Théâtre
« A nous deux maintenant » de Jonathan Capdevielle : théâtre tronc tranché

« A nous deux maintenant » de Jonathan Capdevielle : théâtre tronc tranché

24 November 2017 | PAR Simon Gerard

Dans le cadre du Festival d’Automne, Jonathan Capdevielle active les mécanismes virtuoses de son esthétique si personnelle pour livrer une étrange théâtralisation : celle d’Un Crime, roman policier de Georges Bernanos. À nous deux maintenant est une grande démonstration du processus tortueux de la création artistique, dont on peut distinguer les degrés de profondeur comme on compterait les cercles concentriques irréguliers d’un tronc coupé.

Capdevielle VS Bernanos

L’œuvre théâtrale de Capdevielle gravite autour d’un grand thème : celui du lien entre l’artiste et son œuvre. Cette obsession avait conduit Capdevielle à créer Saga et Adishatz, deux gestes personnels uniques, blocs artistiques participant d’un grand projet d’« autobiographie théâtrale ».

Mais pourquoi Bernanos, alors ? Pourquoi Capdevielle a-t-il choisi de théâtraliser un roman un peu oublié, quelque peu étriqué, et assumé par l’auteur lui-même comme étant purement alimentaire ? Pour le défi, peut-être, pour tester les limites d’une esthétique théâtrale qui jusque là était entièrement orientée vers la vie du metteur en scène ? Que se passerait il si Bernanos s’infiltrait de manière totalement incongrue dans le théâtre atypique et personnel de cet artiste autobiographe ?

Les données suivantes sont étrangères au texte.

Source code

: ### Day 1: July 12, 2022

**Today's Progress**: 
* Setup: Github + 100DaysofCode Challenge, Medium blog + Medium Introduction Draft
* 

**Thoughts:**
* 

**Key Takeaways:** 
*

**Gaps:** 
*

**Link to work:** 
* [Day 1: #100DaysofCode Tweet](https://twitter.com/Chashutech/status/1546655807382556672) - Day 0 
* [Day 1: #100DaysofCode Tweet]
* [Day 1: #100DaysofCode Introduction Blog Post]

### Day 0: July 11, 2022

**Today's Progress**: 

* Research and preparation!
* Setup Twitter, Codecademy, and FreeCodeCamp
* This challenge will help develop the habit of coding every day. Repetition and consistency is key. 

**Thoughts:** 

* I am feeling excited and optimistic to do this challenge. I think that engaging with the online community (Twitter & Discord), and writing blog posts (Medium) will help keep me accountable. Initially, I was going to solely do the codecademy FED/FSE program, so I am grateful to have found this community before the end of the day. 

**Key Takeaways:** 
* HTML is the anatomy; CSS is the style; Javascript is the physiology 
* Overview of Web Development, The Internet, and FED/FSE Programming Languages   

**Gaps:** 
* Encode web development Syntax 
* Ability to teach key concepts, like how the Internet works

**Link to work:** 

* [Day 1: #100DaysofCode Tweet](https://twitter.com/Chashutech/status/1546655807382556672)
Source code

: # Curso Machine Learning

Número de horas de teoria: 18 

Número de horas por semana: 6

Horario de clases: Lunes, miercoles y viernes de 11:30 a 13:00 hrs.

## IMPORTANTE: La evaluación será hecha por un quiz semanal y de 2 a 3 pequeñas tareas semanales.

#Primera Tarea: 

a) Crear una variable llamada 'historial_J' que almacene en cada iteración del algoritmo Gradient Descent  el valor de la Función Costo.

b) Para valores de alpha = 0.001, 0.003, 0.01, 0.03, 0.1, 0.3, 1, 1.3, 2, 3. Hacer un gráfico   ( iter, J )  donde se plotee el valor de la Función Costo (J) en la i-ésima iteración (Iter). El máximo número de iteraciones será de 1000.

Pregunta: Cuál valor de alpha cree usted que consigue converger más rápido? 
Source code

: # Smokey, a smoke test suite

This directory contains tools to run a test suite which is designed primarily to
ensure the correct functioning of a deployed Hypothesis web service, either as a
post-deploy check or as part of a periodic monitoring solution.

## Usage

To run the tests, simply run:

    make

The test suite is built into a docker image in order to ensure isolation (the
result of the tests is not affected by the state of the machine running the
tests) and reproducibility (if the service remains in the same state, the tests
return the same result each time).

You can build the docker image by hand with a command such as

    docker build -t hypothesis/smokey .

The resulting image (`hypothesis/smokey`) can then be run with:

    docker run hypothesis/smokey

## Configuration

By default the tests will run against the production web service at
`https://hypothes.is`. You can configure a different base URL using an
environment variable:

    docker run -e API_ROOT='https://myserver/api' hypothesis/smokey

Autant de questions qui éloignent toujours plus la pièce de Capdevielle du roman dont elle est censée être l’adaptation théâtrale. On n’assiste pas à À nous deux maintenant comme on suit un roman policier. Sur scène se joue un combat esthétique et fictif entre Georges Bernanos et Jonathan Capdevielle — combat dont Un Crime est à la fois le prétexte et le champ de bataille.

De là, on comprend un peu mieux ce qu’il se passe dans À nous deux maintenant. On comprend que les incises comiques du personnage de Georges Bernanos dans l’intrigue du roman qu’il a tant de mal à achever sont une tentative pour Capdevielle d’appliquer à autrui ce traitement dramaturgique qu’il s’est imposé à lui-même dans ses spectacles précédents ; on comprend que les failles spatiotemporelles qui s’ouvrent parfois fugitivement sur le plateau, laissant entrevoir des éclats de notre réalité (un baladeur MP3, un morceau de dancefloor, une combinaison de motard, une scène apocalyptique de feria moderne sur le rythme d’En Feu de Soprano), sont comme les restes d’une lutte d’appropriation de l’œuvre en cours d’adaptation. Plus qu’une intrigue policière, À nous deux maintenant est une pièce sur le processus de création du metteur en scène ; un méta-agôn.

Une fugue virtuose

Au service de ce projet artistiquement vertigineux réside un agencement organique et fuyant de la théâtralité — désormais marque de fabrique de Capdevielle. Les lumières, les sons, les voix, les mouvements, tous ces éléments sans lesquels le théâtre n’est rien s’écoulent individuellement sur scène. L’incroyable troupe d’acteurs participe de cet exploit : chacun jongle avec les voix, les rôles, les accents et les mouvements dans un effort de dissociation corporelle et vocale permanent. Il en résulte un spectacle dont le sens naît doucement, par vagues successives, au rythme des nappes d’un synthétiseur Moog englobant et hypnotique.